Republicans dismissed the act in May as a “$3 trillion left-wing wish list,” as Mitch McConnell called it.
That’s why DNC leadership balked at last-minute GOP proposals to temporarily extend the unemployment insurance and cut another round of stimulus checks before working the rest out.
They can afford to wait and force more concessions out of the right for the final version of the next stimulus bill.
2020 Election Consequences
Congress leaving on Thursday without a deal is devastating for the Trump White House. The President has spoken publicly about the need for more stimulus but has been met with resistance from Republican congressional leadership.
Donald Trump’s remaining base of support consists of primarily working-class and rural white voters.

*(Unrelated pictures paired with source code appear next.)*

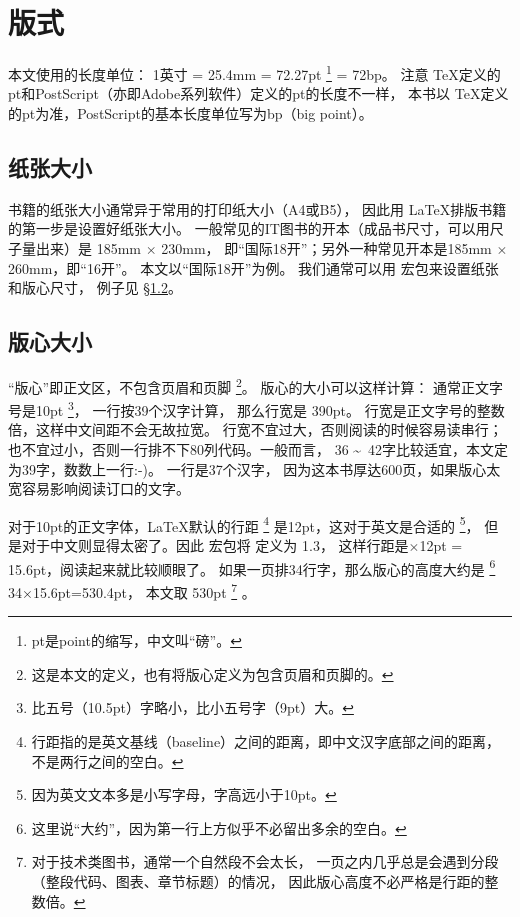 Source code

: \chapter{版式}

本文使用的长度单位：
1英寸 = 25.4mm = 72.27pt \footnote{pt是point的缩写，中文叫“磅”。} = 72bp。
注意 \TeX 定义的pt和PostScript（亦即Adobe系列软件）定义的pt的长度不一样，
本书以 \TeX 定义的pt为准，Post\-Script的基本长度单位写为bp（big point）。

\section{纸张大小} %

书籍的纸张大小通常异于常用的打印纸大小（A4或B5），
因此用 \LaTeX 排版书籍的第一步是设置好纸张大小。
一般常见的IT图书的开本（成品书尺寸，可以用尺子量出来）是 185mm $\times$ 230mm，
即“国际18开”；另外一种常见开本是185mm $\times$ 260mm，即“16开”。
本文以“国际18开”为例。
我们通常可以用  宏包来设置纸张和版心尺寸，
例子见 \S \ref{sec:textbody}。

\section{版心大小} %
\label{sec:textbody}

“版心”即正文区，不包含页眉和页脚
\footnote{这是本文的定义，也有将版心定义为包含页眉和页脚的。}。
版心的大小可以这样计算：
通常正文字号是10pt
\footnote{比五号（10.5pt）字略小，比小五号字（9pt）大。}，
一行按39个汉字计算，
那么行宽是 390pt。
行宽是正文字号的整数倍，这样中文间距不会无故拉宽。
行宽不宜过大，否则阅读的时候容易读串行；
也不宜过小，否则一行排不下80列代码。一般而言，
36 \textasciitilde\ 42字比较适宜，本文定为39字，数数上一行:-)。
\mybooktitle 一行是37个汉字，
因为这本书厚达600页，如果版心太宽容易影响阅读订口的文字。

对于10pt的正文字体，\LaTeX 默认的行距
\footnote{行距指的是英文基线（baseline）之间的距离，即中文汉字底部之间的距离，
不是两行之间的空白。} 是12pt，这对于英文是合适的
\footnote{因为英文文本多是小写字母，字高远小于10pt。}，
但是对于中文则显得太密了。因此 \CTeX 宏包将  定义为 1.3，
这样行距是$\times$12pt = 15.6pt，阅读起来就比较顺眼了。
如果一页排34行字，那么版心的高度大约是 \nolinebreak
\footnote{这里说“大约”，因为第一行上方似乎不必留出多余的空白。} 34$\times$15.6pt=530.4pt，
本文取 530pt
\footnote{对于技术类图书，通常一个自然段不会太长，
一页之内几乎总是会遇到分段（整段代码、图表、章节标题）的情况，
因此版心高度不必严格是行距的整数倍。} 。

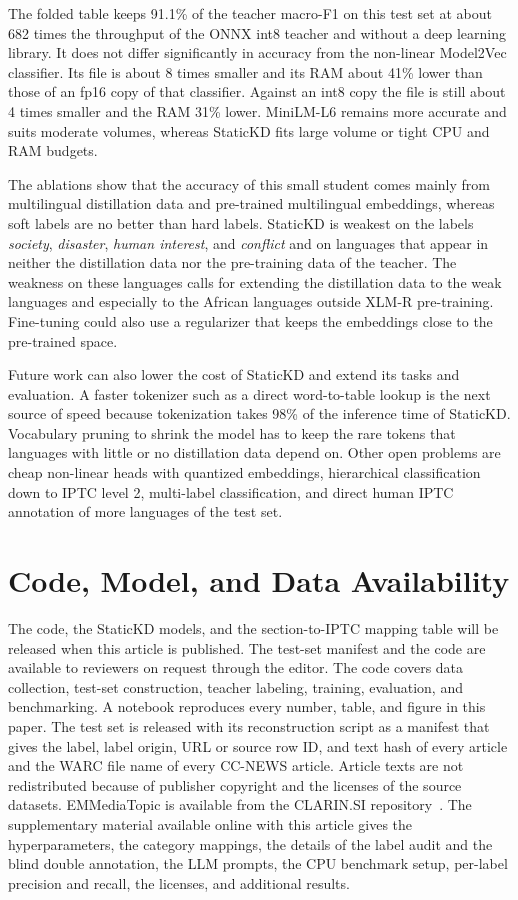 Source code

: \documentclass{ieeeaccess}
\begin{document}
The folded table keeps 91.1\% of the teacher macro-F1 on this test set at about 682 times the throughput of the ONNX int8 teacher and without a deep learning library. It does not differ significantly in accuracy from the non-linear Model2Vec classifier. Its file is about 8 times smaller and its RAM about 41\% lower than those of an fp16 copy of that classifier. Against an int8 copy the file is still about 4 times smaller and the RAM 31\% lower. MiniLM-L6 remains more accurate and suits moderate volumes, whereas StaticKD fits large volume or tight CPU and RAM budgets.

The ablations show that the accuracy of this small student comes mainly from multilingual distillation data and pre-trained multilingual embeddings, whereas soft labels are no better than hard labels. StaticKD is weakest on the labels \emph{society}, \emph{disaster}, \emph{human interest}, and \emph{conflict} and on languages that appear in neither the distillation data nor the pre-training data of the teacher. The weakness on these languages calls for extending the distillation data to the weak languages and especially to the African languages outside XLM-R pre-training. Fine-tuning could also use a regularizer that keeps the embeddings close to the pre-trained space.

Future work can also lower the cost of StaticKD and extend its tasks and evaluation. A faster tokenizer such as a direct word-to-table lookup is the next source of speed because tokenization takes 98\% of the inference time of StaticKD. Vocabulary pruning to shrink the model has to keep the rare tokens that languages with little or no distillation data depend on. Other open problems are cheap non-linear heads with quantized embeddings, hierarchical classification down to IPTC level 2, multi-label classification, and direct human IPTC annotation of more languages of the test set.

\section*{Code, Model, and Data Availability}
The code, the StaticKD models, and the section-to-IPTC mapping table will be released when this article is published. The test-set manifest and the code are available to reviewers on request through the editor. The code covers data collection, test-set construction, teacher labeling, training, evaluation, and benchmarking. A notebook reproduces every number, table, and figure in this paper. The test set is released with its reconstruction script as a manifest that gives the label, label origin, URL or source row ID, and text hash of every article and the WARC file name of every CC-NEWS article. Article texts are not redistributed because of publisher copyright and the licenses of the source datasets. EMMediaTopic is available from the CLARIN.SI repository~\cite{emmediatopic2025}. The supplementary material available online with this article gives the hyperparameters, the category mappings, the details of the label audit and the blind double annotation, the LLM prompts, the CPU benchmark setup, per-label precision and recall, the licenses, and additional results.
\end{document}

The affluent, conservative suburbanites have already mostly jumped ship and formed a coalition behind Joe Biden. Older voters gradually followed throughout the pandemic.
The people Trump’s relying on this November are who Republicans are worried about “making more than they do to work.” How are they going to feel about their “populist-right” President when the economic crisis hits closer to home?
This ordeal has convinced me that the Republican establishment that Donald steamrolled through the 2016 primaries is ready to take their party back. And they’re willing to lose the White House, the Senate, and the filibuster to make it happen.